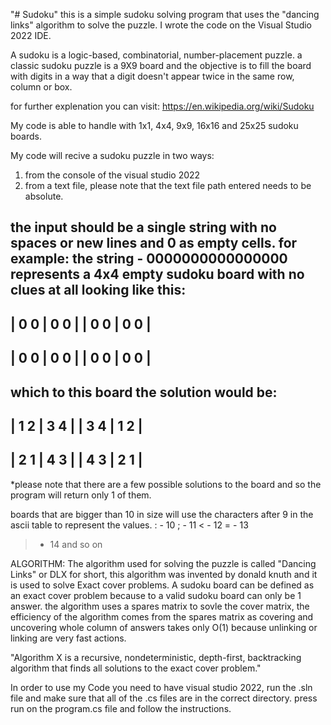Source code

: "# Sudoku" 
this is a simple sudoku solving program that uses
the "dancing links" algorithm to solve the puzzle.
I wrote the code on the Visual Studio 2022 IDE.

A sudoku is a logic-based, combinatorial, number-placement puzzle. a classic sudoku puzzle is a 9X9 board and the objective is to fill the board with digits in a way that a digit doesn't appear twice in the same row, column or box. 

for further explenation you can visit:
https://en.wikipedia.org/wiki/Sudoku

My code is able to handle with 1x1, 4x4, 9x9, 16x16 and 25x25 sudoku boards.

My code will recive a sudoku puzzle in two ways:
1. from the console of the visual studio 2022
2. from a text file, please note that the text file path entered needs to be absolute.

the input should be a single string with no spaces or new lines and 0 as empty cells.
for example:
the string - 0000000000000000
represents a 4x4 empty sudoku board with no clues at all looking like this:
-------------
| 0 0 | 0 0 |
| 0 0 | 0 0 |
-------------
| 0 0 | 0 0 |
| 0 0 | 0 0 |
-------------
which to this board the solution would be:
-------------
| 1 2 | 3 4 |
| 3 4 | 1 2 |
-------------
| 2 1 | 4 3 |
| 4 3 | 2 1 |
-------------

*please note that there are a few possible solutions to the board and so the program will return only 1 of them.


boards that are bigger than 10 in size will use the characters after 9 in the ascii table to represent the values.
: - 10
; - 11
< - 12
= - 13
> - 14
and so on

ALGORITHM:
The algorithm used for solving the puzzle is called "Dancing Links" or DLX for short, this algorithm was invented by donald knuth and it is used to solve Exact cover problems. 
A sudoku board can be defined as an exact cover problem because to a valid sudoku board can only be 1 answer.
the algorithm uses a spares matrix to sovle the cover matrix, the efficiency of the algorithm comes from the spares matrix as covering and uncovering whole column of answers takes only O(1) because unlinking or linking are very fast actions.

"Algorithm X is a recursive, nondeterministic, depth-first, backtracking algorithm that finds all solutions to the exact cover problem."



In order to use my Code you need to have visual studio 2022, run the .sln file and make sure that all of the .cs files are in the correct directory.
press run on the program.cs file and follow the instructions.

#####

- _Task directions_: Check each line of the listing above, and copy it if it contains the word "column".

- _Solution to this exercise_:
A sudoku is a logic-based, combinatorial, number-placement puzzle. a classic sudoku puzzle is a 9X9 board and the objective is to fill the board with digits in a way that a digit doesn't appear twice in the same row, column or box. 
the algorithm uses a spares matrix to sovle the cover matrix, the efficiency of the algorithm comes from the spares matrix as covering and uncovering whole column of answers takes only O(1) because unlinking or linking are very fast actions.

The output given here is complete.